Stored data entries
◇ ◇ ◇ ◇ ◇

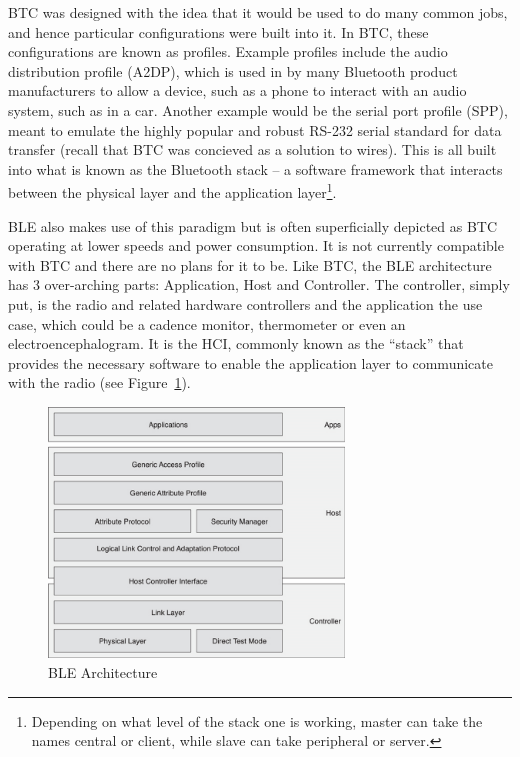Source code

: \documentclass[]{article}
\begin{document}
\ac{BTC} was designed with the idea that it would be used to do many common jobs, and hence particular configurations were built into it. In \ac{BTC}, these configurations are known as profiles. Example profiles include the audio distribution profile (A2DP), which is used in by many Bluetooth product manufacturers to allow a device, such as a phone to interact with an audio system, such as in a car. Another example would be the serial port profile (SPP), meant to emulate the highly popular and robust RS-232 serial standard for data transfer (recall that \ac{BTC} was concieved as a solution to wires). This is all built into what is known as the Bluetooth stack – a software framework that interacts between the physical layer and the application layer\footnote{Depending on what level of the stack one is working, master can take the names central or client, while slave can take peripheral or server.}.  

\ac{BLE} also makes use of this paradigm but is often superficially depicted as \ac{BTC} operating at lower speeds and power consumption. It is not currently compatible with \ac{BTC} and there are no plans for it to be. Like \ac{BTC}, the \ac{BLE} architecture has 3 over-arching parts: Application, Host and Controller. The controller, simply put, is the radio and related hardware controllers and the application the use case, which could be a cadence monitor, thermometer or even an electroencephalogram. It is the \ac{HCI}, commonly known as the “stack” that provides the necessary software to enable the application layer to communicate with the radio (see Figure~\ref{fig:ble_arch}).

\begin{figure}[htb]
	\begin{center}
		\includegraphics[width = 0.7\textwidth]{ble_arch}
	\end{center}
	\caption{\ac{BLE} Architecture}
	\label{fig:ble_arch}
\end{figure}
\end{document}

◇ ◇ ◇ ◇ ◇

YOUR OBJECTIVE: Return every entry exactly, dropping the pictures.

SOLVED PROBLEM:
Source code

: \documentclass[]{article}
\begin{document}
\ac{BTC} was designed with the idea that it would be used to do many common jobs, and hence particular configurations were built into it. In \ac{BTC}, these configurations are known as profiles. Example profiles include the audio distribution profile (A2DP), which is used in by many Bluetooth product manufacturers to allow a device, such as a phone to interact with an audio system, such as in a car. Another example would be the serial port profile (SPP), meant to emulate the highly popular and robust RS-232 serial standard for data transfer (recall that \ac{BTC} was concieved as a solution to wires). This is all built into what is known as the Bluetooth stack – a software framework that interacts between the physical layer and the application layer\footnote{Depending on what level of the stack one is working, master can take the names central or client, while slave can take peripheral or server.}.  

\ac{BLE} also makes use of this paradigm but is often superficially depicted as \ac{BTC} operating at lower speeds and power consumption. It is not currently compatible with \ac{BTC} and there are no plans for it to be. Like \ac{BTC}, the \ac{BLE} architecture has 3 over-arching parts: Application, Host and Controller. The controller, simply put, is the radio and related hardware controllers and the application the use case, which could be a cadence monitor, thermometer or even an electroencephalogram. It is the \ac{HCI}, commonly known as the “stack” that provides the necessary software to enable the application layer to communicate with the radio (see Figure~\ref{fig:ble_arch}).

\begin{figure}[htb]
	\begin{center}
		\includegraphics[width = 0.7\textwidth]{ble_arch}
	\end{center}
	\caption{\ac{BLE} Architecture}
	\label{fig:ble_arch}
\end{figure}
\end{document}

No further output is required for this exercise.